** DATASET RECORDS follows **

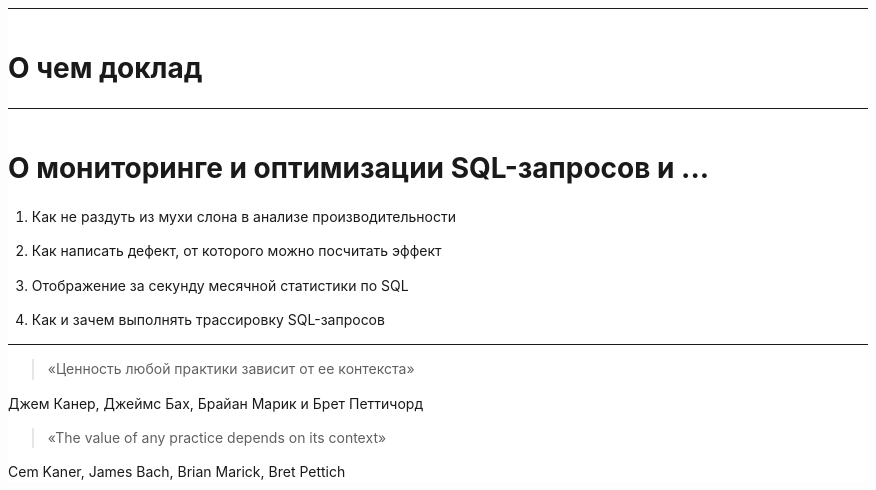 

---


# О чем доклад 

---


# О мониторинге и оптимизации SQL-запросов и ...

1) Как не раздуть из мухи слона в анализе производительности
2) Как написать дефект, от которого можно посчитать эффект

3) Отображение за секунду месячной статистики по SQL

4) Как и зачем выполнять трассировку SQL-запросов


---

> «Ценность любой практики зависит от ее контекста»

Джем Канер, Джеймс Бах, Брайан Марик и Брет Петтичорд

> «The value of any practice depends on its context»

Cem Kaner, James Bach, Brian Marick, Bret Pettich



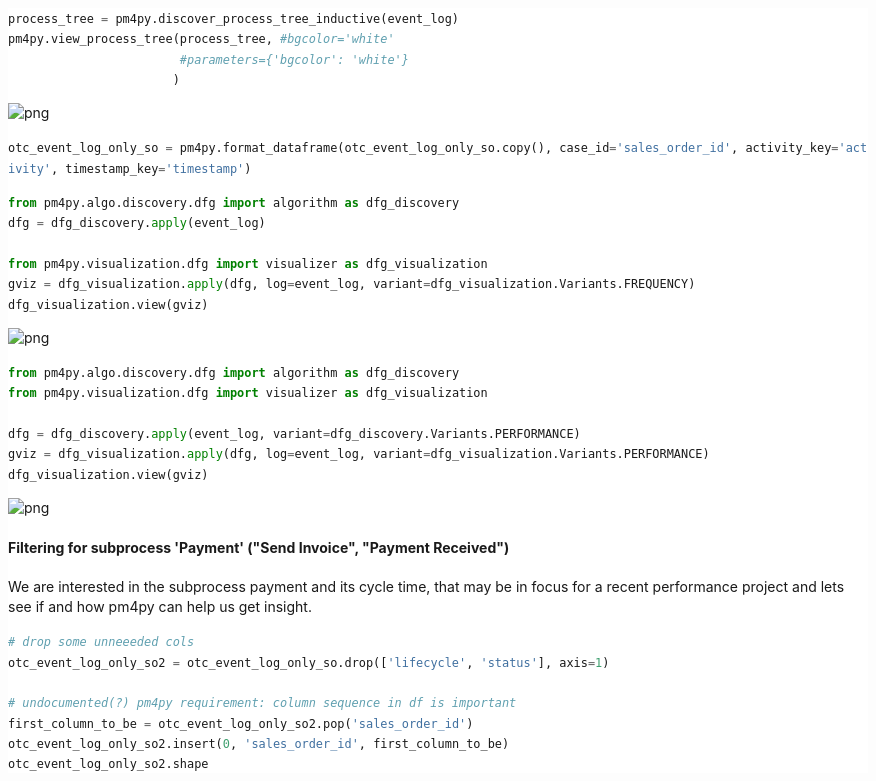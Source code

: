 

```python
process_tree = pm4py.discover_process_tree_inductive(event_log)
pm4py.view_process_tree(process_tree, #bgcolor='white'
                        #parameters={'bgcolor': 'white'}
                       )
```


    
![png](case-study-process-mining-process-analytics-order-to-cash-process-blog_files/case-study-process-mining-process-analytics-order-to-cash-process-blog_49_0.png)
    



```python
otc_event_log_only_so = pm4py.format_dataframe(otc_event_log_only_so.copy(), case_id='sales_order_id', activity_key='activity', timestamp_key='timestamp')
```


```python
from pm4py.algo.discovery.dfg import algorithm as dfg_discovery
dfg = dfg_discovery.apply(event_log)

from pm4py.visualization.dfg import visualizer as dfg_visualization
gviz = dfg_visualization.apply(dfg, log=event_log, variant=dfg_visualization.Variants.FREQUENCY)
dfg_visualization.view(gviz)
```


    
![png](case-study-process-mining-process-analytics-order-to-cash-process-blog_files/case-study-process-mining-process-analytics-order-to-cash-process-blog_51_0.png)
    



```python
from pm4py.algo.discovery.dfg import algorithm as dfg_discovery
from pm4py.visualization.dfg import visualizer as dfg_visualization

dfg = dfg_discovery.apply(event_log, variant=dfg_discovery.Variants.PERFORMANCE)
gviz = dfg_visualization.apply(dfg, log=event_log, variant=dfg_visualization.Variants.PERFORMANCE)
dfg_visualization.view(gviz)
```


    
![png](case-study-process-mining-process-analytics-order-to-cash-process-blog_files/case-study-process-mining-process-analytics-order-to-cash-process-blog_52_0.png)
    


#### Filtering for subprocess 'Payment' ("Send Invoice", "Payment Received")

We are interested in the subprocess payment and its cycle time, that may be in focus for a recent performance project and lets see if and how pm4py can help us get insight.


```python
# drop some unneeeded cols
otc_event_log_only_so2 = otc_event_log_only_so.drop(['lifecycle', 'status'], axis=1)

# undocumented(?) pm4py requirement: column sequence in df is important
first_column_to_be = otc_event_log_only_so2.pop('sales_order_id')
otc_event_log_only_so2.insert(0, 'sales_order_id', first_column_to_be)
otc_event_log_only_so2.shape
```

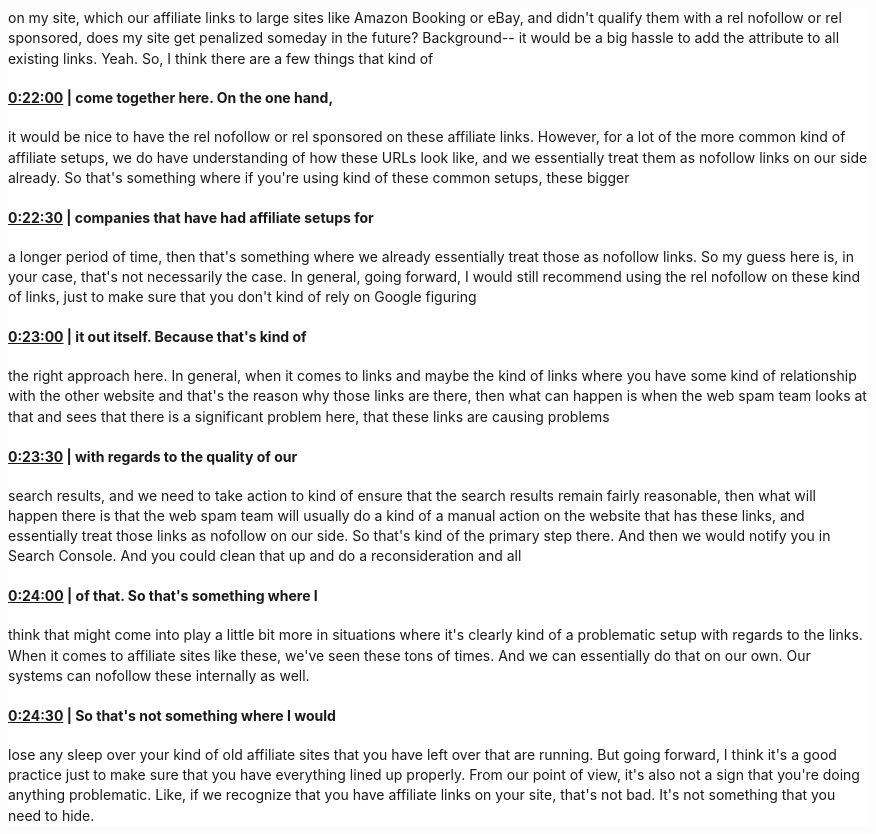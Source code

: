 on my site, which our affiliate links to large sites like Amazon Booking or eBay, and didn't qualify them with a rel nofollow or rel sponsored, does my site get penalized someday in the future? Background-- it would be a big hassle to add the attribute to all existing links. Yeah. So, I think there are a few things that kind of  

#### [0:22:00](https://www.youtube.com/watch?v=ARB0CGCGj5o&t=1320) |  come together here. On the one hand,

it would be nice to have the rel nofollow or rel sponsored on these affiliate links. However, for a lot of the more common kind of affiliate setups, we do have understanding of how these URLs look like, and we essentially treat them as nofollow links on our side already. So that's something where if you're using kind of these common setups, these bigger  

#### [0:22:30](https://www.youtube.com/watch?v=ARB0CGCGj5o&t=1350) |  companies that have had affiliate setups for

a longer period of time, then that's something where we already essentially treat those as nofollow links. So my guess here is, in your case, that's not necessarily the case. In general, going forward, I would still recommend using the rel nofollow on these kind of links, just to make sure that you don't kind of rely on Google figuring  

#### [0:23:00](https://www.youtube.com/watch?v=ARB0CGCGj5o&t=1380) |  it out itself. Because that's kind of

the right approach here. In general, when it comes to links and maybe the kind of links where you have some kind of relationship with the other website and that's the reason why those links are there, then what can happen is when the web spam team looks at that and sees that there is a significant problem here, that these links are causing problems  

#### [0:23:30](https://www.youtube.com/watch?v=ARB0CGCGj5o&t=1410) |  with regards to the quality of our

search results, and we need to take action to kind of ensure that the search results remain fairly reasonable, then what will happen there is that the web spam team will usually do a kind of a manual action on the website that has these links, and essentially treat those links as nofollow on our side. So that's kind of the primary step there. And then we would notify you in Search Console. And you could clean that up and do a reconsideration and all  

#### [0:24:00](https://www.youtube.com/watch?v=ARB0CGCGj5o&t=1440) |  of that. So that's something where I

think that might come into play a little bit more in situations where it's clearly kind of a problematic setup with regards to the links. When it comes to affiliate sites like these, we've seen these tons of times. And we can essentially do that on our own. Our systems can nofollow these internally as well.  

#### [0:24:30](https://www.youtube.com/watch?v=ARB0CGCGj5o&t=1470) |  So that's not something where I would

lose any sleep over your kind of old affiliate sites that you have left over that are running. But going forward, I think it's a good practice just to make sure that you have everything lined up properly. From our point of view, it's also not a sign that you're doing anything problematic. Like, if we recognize that you have affiliate links on your site, that's not bad. It's not something that you need to hide.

** End of DATASET RECORDS **

WORK TO BE COMPLETED:
Transcribe the records above from the line holding "quality of our" down to the line holding "that. So that's something where I", inclusive, without adding anything.

EXERCISE ANSWER:
#### [0:23:30](https://www.youtube.com/watch?v=ARB0CGCGj5o&t=1410) |  with regards to the quality of our

search results, and we need to take action to kind of ensure that the search results remain fairly reasonable, then what will happen there is that the web spam team will usually do a kind of a manual action on the website that has these links, and essentially treat those links as nofollow on our side. So that's kind of the primary step there. And then we would notify you in Search Console. And you could clean that up and do a reconsideration and all  

#### [0:24:00](https://www.youtube.com/watch?v=ARB0CGCGj5o&t=1440) |  of that. So that's something where I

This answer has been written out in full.